• What needs to be done
Take each line from the entries that holds "blog" and copy it out.

• The data
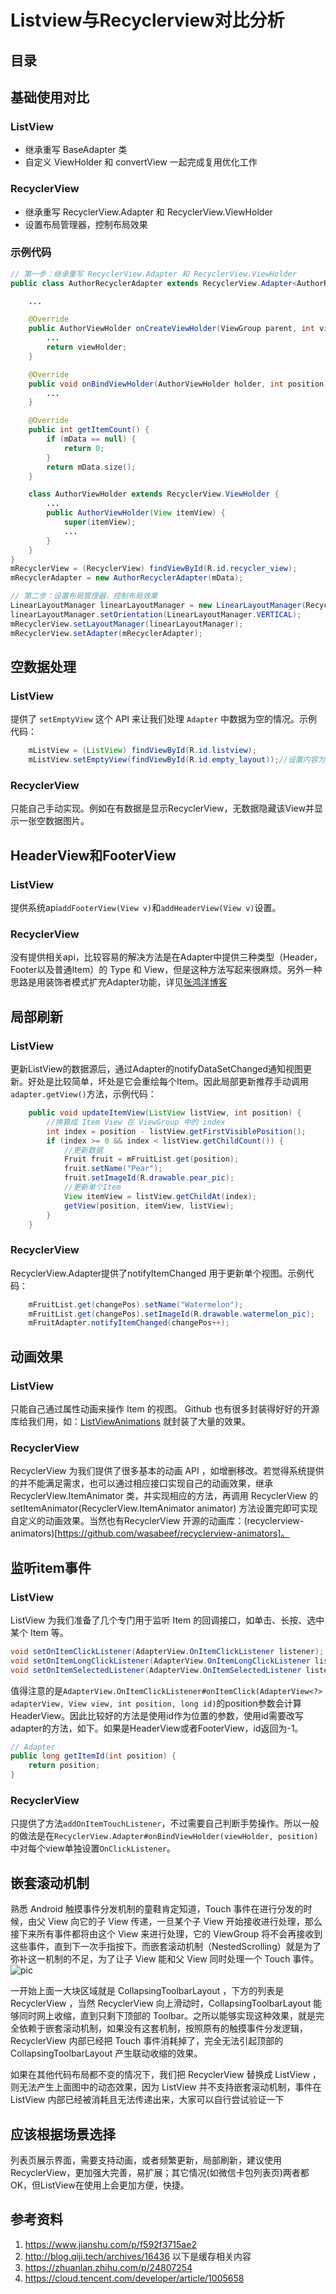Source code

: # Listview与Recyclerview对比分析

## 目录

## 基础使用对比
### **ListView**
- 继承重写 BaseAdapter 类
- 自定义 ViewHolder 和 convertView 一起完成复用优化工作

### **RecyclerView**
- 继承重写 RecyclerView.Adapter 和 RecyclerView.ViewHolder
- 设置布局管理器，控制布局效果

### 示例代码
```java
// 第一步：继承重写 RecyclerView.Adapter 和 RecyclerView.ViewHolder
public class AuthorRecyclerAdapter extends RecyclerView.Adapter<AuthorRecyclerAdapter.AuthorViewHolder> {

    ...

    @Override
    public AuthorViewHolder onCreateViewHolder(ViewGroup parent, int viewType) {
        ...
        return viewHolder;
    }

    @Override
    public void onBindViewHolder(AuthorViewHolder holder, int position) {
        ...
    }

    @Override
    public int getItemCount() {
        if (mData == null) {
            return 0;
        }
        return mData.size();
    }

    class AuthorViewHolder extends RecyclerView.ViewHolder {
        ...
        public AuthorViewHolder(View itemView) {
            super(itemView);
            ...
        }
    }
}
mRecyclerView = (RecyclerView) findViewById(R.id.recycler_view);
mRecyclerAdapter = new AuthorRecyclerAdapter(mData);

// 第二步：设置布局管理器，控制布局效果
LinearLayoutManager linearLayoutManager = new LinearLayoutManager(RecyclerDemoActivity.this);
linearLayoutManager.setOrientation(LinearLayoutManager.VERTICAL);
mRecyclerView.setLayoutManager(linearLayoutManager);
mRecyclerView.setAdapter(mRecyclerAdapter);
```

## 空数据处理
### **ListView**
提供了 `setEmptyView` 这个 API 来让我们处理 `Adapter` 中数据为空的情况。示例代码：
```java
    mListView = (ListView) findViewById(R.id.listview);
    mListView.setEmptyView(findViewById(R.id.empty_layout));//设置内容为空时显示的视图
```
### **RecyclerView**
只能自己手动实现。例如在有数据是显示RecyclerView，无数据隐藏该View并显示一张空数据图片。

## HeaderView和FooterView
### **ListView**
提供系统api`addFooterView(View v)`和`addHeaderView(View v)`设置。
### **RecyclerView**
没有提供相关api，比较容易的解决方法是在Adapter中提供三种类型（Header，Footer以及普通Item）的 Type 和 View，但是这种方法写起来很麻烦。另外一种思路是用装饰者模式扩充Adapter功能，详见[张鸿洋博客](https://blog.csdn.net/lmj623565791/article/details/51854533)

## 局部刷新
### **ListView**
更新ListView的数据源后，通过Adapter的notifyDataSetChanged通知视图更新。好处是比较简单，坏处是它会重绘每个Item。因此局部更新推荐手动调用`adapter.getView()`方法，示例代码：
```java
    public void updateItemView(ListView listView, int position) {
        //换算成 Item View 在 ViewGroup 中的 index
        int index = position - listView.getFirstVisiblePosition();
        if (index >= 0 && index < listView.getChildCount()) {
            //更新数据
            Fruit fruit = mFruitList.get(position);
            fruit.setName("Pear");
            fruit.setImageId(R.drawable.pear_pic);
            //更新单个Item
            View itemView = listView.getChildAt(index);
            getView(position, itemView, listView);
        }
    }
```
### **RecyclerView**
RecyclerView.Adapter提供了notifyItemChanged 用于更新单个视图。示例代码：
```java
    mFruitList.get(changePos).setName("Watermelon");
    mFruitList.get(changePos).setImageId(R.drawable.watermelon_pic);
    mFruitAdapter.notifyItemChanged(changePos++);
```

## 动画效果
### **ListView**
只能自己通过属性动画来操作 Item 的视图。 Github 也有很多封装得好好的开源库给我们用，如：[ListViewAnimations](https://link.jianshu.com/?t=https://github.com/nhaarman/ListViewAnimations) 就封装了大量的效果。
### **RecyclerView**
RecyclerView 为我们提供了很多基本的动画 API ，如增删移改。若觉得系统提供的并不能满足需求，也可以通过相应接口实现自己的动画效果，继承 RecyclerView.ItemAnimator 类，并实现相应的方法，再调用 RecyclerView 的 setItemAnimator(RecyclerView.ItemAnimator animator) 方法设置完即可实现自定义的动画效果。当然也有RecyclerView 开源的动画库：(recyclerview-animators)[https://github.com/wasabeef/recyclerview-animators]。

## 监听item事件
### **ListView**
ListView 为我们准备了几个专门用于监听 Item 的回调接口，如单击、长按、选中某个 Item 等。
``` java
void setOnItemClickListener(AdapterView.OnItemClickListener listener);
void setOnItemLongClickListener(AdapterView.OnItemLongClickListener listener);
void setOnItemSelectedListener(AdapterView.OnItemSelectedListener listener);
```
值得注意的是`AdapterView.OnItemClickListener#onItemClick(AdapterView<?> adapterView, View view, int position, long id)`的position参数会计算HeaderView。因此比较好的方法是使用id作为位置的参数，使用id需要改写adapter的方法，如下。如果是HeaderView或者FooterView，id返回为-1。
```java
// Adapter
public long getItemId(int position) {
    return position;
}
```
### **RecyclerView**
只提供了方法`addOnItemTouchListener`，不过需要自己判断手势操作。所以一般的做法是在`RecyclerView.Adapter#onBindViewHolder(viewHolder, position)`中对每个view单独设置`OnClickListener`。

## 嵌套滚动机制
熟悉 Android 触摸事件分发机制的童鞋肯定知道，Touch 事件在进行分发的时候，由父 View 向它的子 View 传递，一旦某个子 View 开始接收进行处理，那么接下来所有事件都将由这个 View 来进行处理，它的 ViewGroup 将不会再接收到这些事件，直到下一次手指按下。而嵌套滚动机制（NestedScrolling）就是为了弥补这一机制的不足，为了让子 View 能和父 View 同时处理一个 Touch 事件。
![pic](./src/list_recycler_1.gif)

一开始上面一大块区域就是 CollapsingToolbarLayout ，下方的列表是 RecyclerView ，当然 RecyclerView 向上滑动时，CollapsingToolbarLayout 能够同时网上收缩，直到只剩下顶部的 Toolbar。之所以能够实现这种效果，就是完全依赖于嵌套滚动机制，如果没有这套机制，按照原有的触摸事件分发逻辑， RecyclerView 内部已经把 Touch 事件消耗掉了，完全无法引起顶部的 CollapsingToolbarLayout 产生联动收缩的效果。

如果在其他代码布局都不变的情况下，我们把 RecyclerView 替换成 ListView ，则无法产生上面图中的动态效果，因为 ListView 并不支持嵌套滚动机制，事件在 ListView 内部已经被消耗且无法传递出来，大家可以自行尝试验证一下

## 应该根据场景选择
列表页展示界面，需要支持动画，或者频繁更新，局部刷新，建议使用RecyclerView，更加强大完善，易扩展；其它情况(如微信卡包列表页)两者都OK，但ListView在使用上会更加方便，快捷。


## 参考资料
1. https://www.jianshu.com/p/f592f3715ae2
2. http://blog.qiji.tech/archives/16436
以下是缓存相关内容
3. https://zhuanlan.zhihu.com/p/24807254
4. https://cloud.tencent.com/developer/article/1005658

• The completed task
没有提供相关api，比较容易的解决方法是在Adapter中提供三种类型（Header，Footer以及普通Item）的 Type 和 View，但是这种方法写起来很麻烦。另外一种思路是用装饰者模式扩充Adapter功能，详见[张鸿洋博客](https://blog.csdn.net/lmj623565791/article/details/51854533)
2. http://blog.qiji.tech/archives/16436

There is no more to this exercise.